NVIDIA-Merlin / core

Core Utilities for NVIDIA Merlin
Apache License 2.0
19 stars 14 forks source link

[BUG] `repartition` on `Dataset` removes tags from schema #179

Open radekosmulski opened 1 year ago

radekosmulski commented 1 year ago

image

Reproducer code:

import numpy as np
import cudf
import nvtabular as nvt
from merlin.schema.tags import Tags

purchases = cudf.DataFrame(
    data={'user_id': [0, 1, 2, 2],
          'price': [125.04, 23.07, 101.2, 2.34],
          'color': ['blue', 'blue', 'red', 'yellow'],
          'model': ['deluxe', 'compact', 'regular', 'regular']
})

out = ['price'] >> nvt.ops.AddMetadata(tags=[Tags.TARGET])
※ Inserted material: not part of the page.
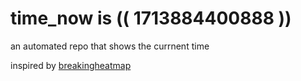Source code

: # time_now is (( 1713884400888 ))

an automated repo that shows the currnent time

inspired by [breakingheatmap](https://github.com/breakingheatmap/breakingheatmap)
out += ['price'] >> nvt.ops.AddTags(tags=[Tags.CONTINUOUS])
out += ['user_id'] >> nvt.ops.TagAsUserID()
out += ['color', 'model'] >> nvt.ops.TagAsItemFeatures()
out += ['color', 'model'] >> nvt.ops.AddTags(tags=[Tags.CATEGORICAL])

ds = nvt.Dataset(purchases)
wf = nvt.Workflow(out)

ds_out = wf.fit_transform(ds)
ds_out.schema

ds_out = ds_out.repartition(5)

ds_out.schema
karlhigley commented 1 year ago

I think this is because repartition creates a brand new Dataset object which then tries to infer a schema from the raw data all over again, but it shouldn't be too hard to maintain the existing schema in this case.

Does it work if you supply schema=self.schema as a Dataset constructor argument in the definition of repartition?

rnyak commented 1 year ago

@radekosmulski any update based on Karl's comment above? thanks.

karlhigley commented 1 year ago

I think @sararb fixed this issue in #192

rnyak commented 1 year ago

@radekosmulski can you pls test this again with the latest branches pulled and see if this issues was fixed or not? Sara made a fix but not sure it solves your issue as well.